HLD9 min read
Design Instagram (Photo feed)
Object storage for media, CDN-fronted feed, hybrid fan-out timeline.
hldsystem-design
Intro
Instagram looks like Twitter with photos, but the bandwidth profile is different — a single image is ~200 KB, video much more. The architecture is dominated by storage tiering and CDN strategy.
Functional
- Upload photo / video with caption.
- Feed: photos from people you follow, ranked.
- Profile: your own posts.
- Like / comment / DM (out of scope here).
Non-functional
- Hot photos served at p95 < 100 ms via CDN.
- 1 B users, 500 M DAU. ~100 M photos/day at 200 KB = ~20 TB/day raw.

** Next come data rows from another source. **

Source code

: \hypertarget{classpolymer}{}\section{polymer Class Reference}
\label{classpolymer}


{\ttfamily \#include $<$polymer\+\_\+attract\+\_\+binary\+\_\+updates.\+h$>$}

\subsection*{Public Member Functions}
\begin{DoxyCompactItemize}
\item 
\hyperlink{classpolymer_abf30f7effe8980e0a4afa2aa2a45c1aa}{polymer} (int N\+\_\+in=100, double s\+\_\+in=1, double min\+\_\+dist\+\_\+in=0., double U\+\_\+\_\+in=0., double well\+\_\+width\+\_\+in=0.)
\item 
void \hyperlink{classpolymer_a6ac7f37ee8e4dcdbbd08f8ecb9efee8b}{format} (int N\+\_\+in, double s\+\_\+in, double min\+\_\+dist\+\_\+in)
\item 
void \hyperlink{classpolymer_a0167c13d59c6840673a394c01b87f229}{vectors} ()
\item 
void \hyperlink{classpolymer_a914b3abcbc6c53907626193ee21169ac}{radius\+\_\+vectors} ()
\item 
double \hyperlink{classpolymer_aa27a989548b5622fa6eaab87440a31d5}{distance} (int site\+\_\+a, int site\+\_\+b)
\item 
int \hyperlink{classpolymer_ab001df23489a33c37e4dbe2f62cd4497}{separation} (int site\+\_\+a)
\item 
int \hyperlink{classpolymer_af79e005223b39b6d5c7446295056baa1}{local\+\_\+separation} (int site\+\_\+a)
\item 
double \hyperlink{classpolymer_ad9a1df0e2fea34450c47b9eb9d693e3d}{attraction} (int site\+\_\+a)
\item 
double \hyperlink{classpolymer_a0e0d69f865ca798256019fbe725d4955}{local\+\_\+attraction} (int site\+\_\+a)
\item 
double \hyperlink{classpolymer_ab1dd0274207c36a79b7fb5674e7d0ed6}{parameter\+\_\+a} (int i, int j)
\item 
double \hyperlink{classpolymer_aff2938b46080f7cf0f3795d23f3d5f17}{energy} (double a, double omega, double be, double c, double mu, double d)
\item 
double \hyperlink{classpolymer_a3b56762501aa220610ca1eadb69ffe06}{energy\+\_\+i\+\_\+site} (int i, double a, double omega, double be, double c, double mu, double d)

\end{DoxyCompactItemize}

- 5 yrs storage with copies = ~150 PB.
Components
API gateway
Auth, rate-limit, request routing.
Upload service
Multi-part upload to object store; emits processing job.
Media processor
Generates thumbnails + transcodes video.
Object store
S3 / GCS / blob.
CDN
Edge caches photos. > 95% cache hit.
Feed service
Hybrid fan-out (push for normal, pull for celebrities).
Ranking model
Lightweight ranker on candidates from feed-store.
Trade-offs
Pre-generated thumbnails vs. on-the-fly
Pros
- Pre-gen → cheap reads.
- On-the-fly → no storage waste for unviewed images.
Cons
- Pre-gen multiplies storage by ~3×.
- On-the-fly needs an image proxy fleet.
Scale concerns
- Origin shielding to prevent CDN miss storms.
- Cold storage tier (S3 IA / Glacier) for old media.
- Feed staleness — rank locally to balance freshness vs. compute.